= John Philip Bessor =

John Philip Bessor (January 15, 1914 – February 2, 1989) was a prolific correspondent and author for Fate Magazine. He is remembered for his space animal hypothesis, first put forward in 1947, that "flying saucers" might be biological animals rather than technological spacecraft.

==Early life and career==
Bessor was born in Zelienople, Pennsylvania to George W. and Martha Blymer Bessor. In 1932, he graduated from Zelienople High School, having served as Art Editor for the yearbook and performed in chorus, operas, and plays. He attended the Edinoboro State Teachers College, majoring in art instruction, and he took a course sculpture and design at the Carnegie Institute.
Bessor's obituary listed him as working for the Walt Disney Studio as an illustrator before being employed by Lockheed and Aetna-Standard Engineering in Ellwood City.

==Writings==
In 1949, Bessor wrote a letter that was published in the Saturday Evening Post; Bessor speculated "flying saucers" were actually space animals "more like octopuses, in mentality, than humans". In July 1949, Bessor authored a letter to the Air Force's Project Saucer. In September, a letter he wrote about Chimney Rock and Brown Mountain lights was published in the Asheville, North Carolina papers.

In January 1950, Fate magazine published Bessor's piece on Harry Price and the investigation of the Borley Rectory haunting. In June 1950, he promoted his theory that flying saucers are animals. In March 1951, Fate featured "Mystery of Brown Mountain", his piece on his North Carolina investigation.
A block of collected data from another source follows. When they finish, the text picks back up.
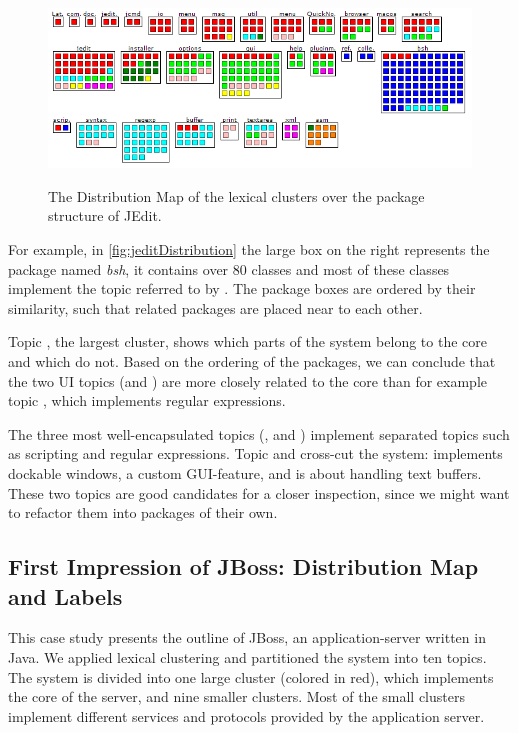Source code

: \begin{figure}[h]
  \centering
  \includegraphics[width=\linewidth]{fig/hapax-jedit-distribution}\\
  \caption{The Distribution Map of the lexical clusters over the package structure of JEdit.}\label{fig:jeditDistribution}
\end{figure}


For example, in \autoref{fig:jeditDistribution} the large box on the right represents the package named \emph{bsh}, it contains over 80 classes and most of these classes implement the topic referred to by \blue. The package boxes are ordered by their similarity, such that related packages are placed near to each other.

Topic \red, the largest cluster, shows which parts of the system belong to the core and which do not. Based on the ordering of the packages, we can conclude that the two UI topics (\eg \green and \yellow) are more closely related to the core than for example topic \cyan, which implements regular expressions.

The three most well-encapsulated topics (\eg \orange, \blue and \cyan) implement separated topics such as scripting and regular expressions. Topic \yellow and \pink cross-cut the system: \yellow implements dockable windows, a custom GUI-feature, and \pink is about handling text buffers. These two topics are good candidates for a closer inspection, since we might want to refactor them into packages of their own.

\subsection{First Impression of JBoss: Distribution Map and Labels}\label{sec:azureus}

This case study presents the outline of JBoss, an application-server written in Java. We applied lexical clustering and partitioned the system into ten topics. The system is divided into one large cluster (colored in red), which implements the core of the server, and nine smaller clusters. Most of the small clusters implement different services and protocols provided by the application server.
A letter from Bessor on flying saucers was published in Fate in May 1951. In September 1951, an article about "Psychic Healing" by Bessor was published in the "Psychic Observer".

The April 28, 1952 edition of Life Magazine published a letter from Bessor in response to the article "Have We Visitors from Space?. Wrote Bessor: "For five years I have held the theory that these aerial objects represent a highly attenuated form of intelligent ‘animal’ life of extra-terrestrial origin—possibly stratospheric or ionospheric; propulsion apparently akin to teleportation, possibly flight by sheer will or thought. The frequent undulating motion in flight is analogous to the weaving trajectory of observed poltergeist-projected objects. Strange, luminous creatures inhabit the depths of our seas, why not similar creatures of highly rarefied matter in the heights of our heavens, and as diverse in size and shape as living things on earth?"

The March 1953 issue of Fate saw two pieces by Bessor: "The Battle of the Clouds" about an 1874 aerial anomaly over Saw Mill Run, Pennsylvania and "Restless Spirits." In June, a letter to the Editor was published in which Bessor urged journalists to continue investigating flying saucer reports. In August of that year, Fate magazine published “Mysterious Lights of Australia” and a letter about flying saucers. In 1953-54, letters by Bessor published in Miami Herald, The Pittsburgh Press and the Washington Daily News in which he accused a faction of the Air Force of covering up the truth about flying saucers. In July 1955, Fate published “A Dead Man Returned to Life”, and in August, Saucer News published Bessor's article on UFOs and levitation.In December, Fate published the Bessor article "Are the Saucers Space Animals?" The following March the magazine printed another letter by Bessor.

In 1955, Bessor was quoted as saying "although an avid researcher since June 1947, I have not been able to uncover a single shred of proof spacemen have conversed with humans." In 1956, press covered his interesting in ghosts. In 1957, a letter by Bossor promoting flying saucers was published in the Chicago Tribune

In 1967, the twentieth anniversary of the modern flying saucer era, Bessor and his hypothesis were featured in Mysterious Fires and Lights by Vincent Gaddis and What We Really Know About Flying Saucers by Otto Binder. That year, his biological hypothesis of flying saucers was widely covered in national media. In November 1967, Fate published another article by Bessor on his hypothesis, this piece titled: “UFOs, Animal or Mineral?

In 1970, he reported a UFO over Gulfport, Mississippi. In
1971, he authored a letter complaining about light pollution. In 1978, he authored a piece arguing Hiroshima was worse the Pearl Harbor. In 1986, he authored a letter on electronic voice phenomenon.

==Influence and legacy==
Bessor is primarily remembered as the originator of his biological hypothesis of UFOs. Bessor was cited as an influence in the writings of Morris K. Jessup, who similarly entertained the hypothesis that UFO reports might represent a newly-discovered biological species rather than technological spacecraft. Bessor's writings influenced Trevor James Constable, who expounded the theory that flying saucers were organic life forms in his 1958 book "They Live in the Sky". Constable described Bessor as the "grand-daddy" of the "space critter" hypothesis. In 1967, the same year Bessor and Constable's theories were discussed nation-wide, Ivan T. Sanderson authored Uninvited Visitors: A Biologist Looks at UFOs, which made a similar argument. It has been argued that Bessor's writings may have indirectly inspired the 2022 Jordan Peele film Nope.